## What is being asked:
What is needed here is every line of the records that includes "final".
--- Records provided Enclosed Below ---
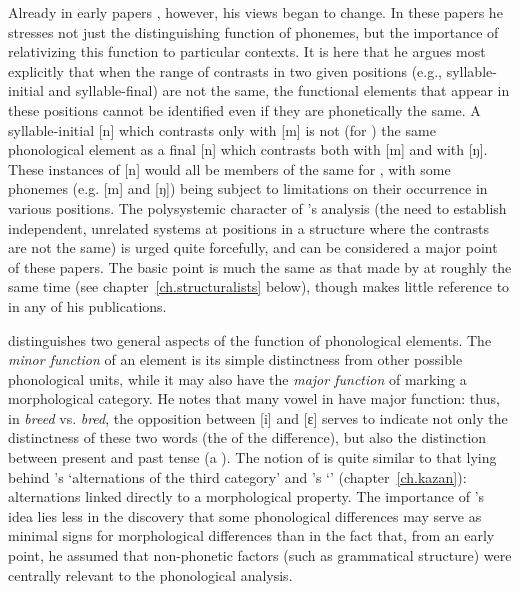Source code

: Already in early papers
\citep{firth35:distribution,firth36:indian,firth.rogers37:hunanese},
however, his views began to {change}. In these papers he stresses not
just the distinguishing function of phonemes, but the importance of
relativizing this function to particular contexts. It is here that he
argues most explicitly that when the range of contrasts in two given
positions (e.g., syllable-initial and syllable-final) are not the
same, the functional elements that appear in these positions cannot be
identified even if they are phonetically the same. A syllable-initial
[n] which contrasts only with [m] is not (for {\Firth}) the same
phonological element as a final [n] which contrasts both with [m] and
with [ŋ]. These instances of [n] would all be members of the same
 for {\Jones}, with some phonemes (e.g. [m] and [ŋ]) being subject
to limitations on their occurrence in various positions. The
polysystemic character of {\Firth}'s analysis (the need to establish
independent, unrelated systems at positions in a structure where the
contrasts are not the same) is urged quite forcefully, and can be
considered a major point of these papers. The basic point is much the
same as that made by \citet{twaddell35:on.defining} at roughly the
same time (see chapter~\ref{ch.structuralists} below), though {\Firth}
makes little reference to {\Twaddell} in any of his publications.

{\Firth} distinguishes two general aspects of the function of
phonological elements. The \emph{minor function} of an element is its
simple distinctness from other possible phonological units, while it
may also have the \emph{major function} of marking a morphological
category. He notes that many vowel  in  have major
function: thus, in \emph{breed} vs. \emph{bred}, the opposition
between [i] and [ɛ] serves to indicate not only the distinctness of
these two words (the  of the difference), but also the
distinction between present and past tense (a ). The
notion of  is quite similar to that lying behind
{\Kruszewski}'s `alternations of the third category' and {\Baudouin}'s
`' (chapter~\ref{ch.kazan}): alternations linked directly
to a morphological property. The importance of {\Firth}'s idea lies less
in the discovery that some phonological differences may serve as
minimal signs for morphological differences than in the fact that,
from an early point, he assumed that non-phonetic factors (such as
grammatical structure) were centrally relevant to the phonological
analysis.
--- End of Enclosed Records provided ---
## Answer:
positions (e.g., syllable-initial and syllable-final) are not the
phonological element as a final [n] which contrasts both with [m] and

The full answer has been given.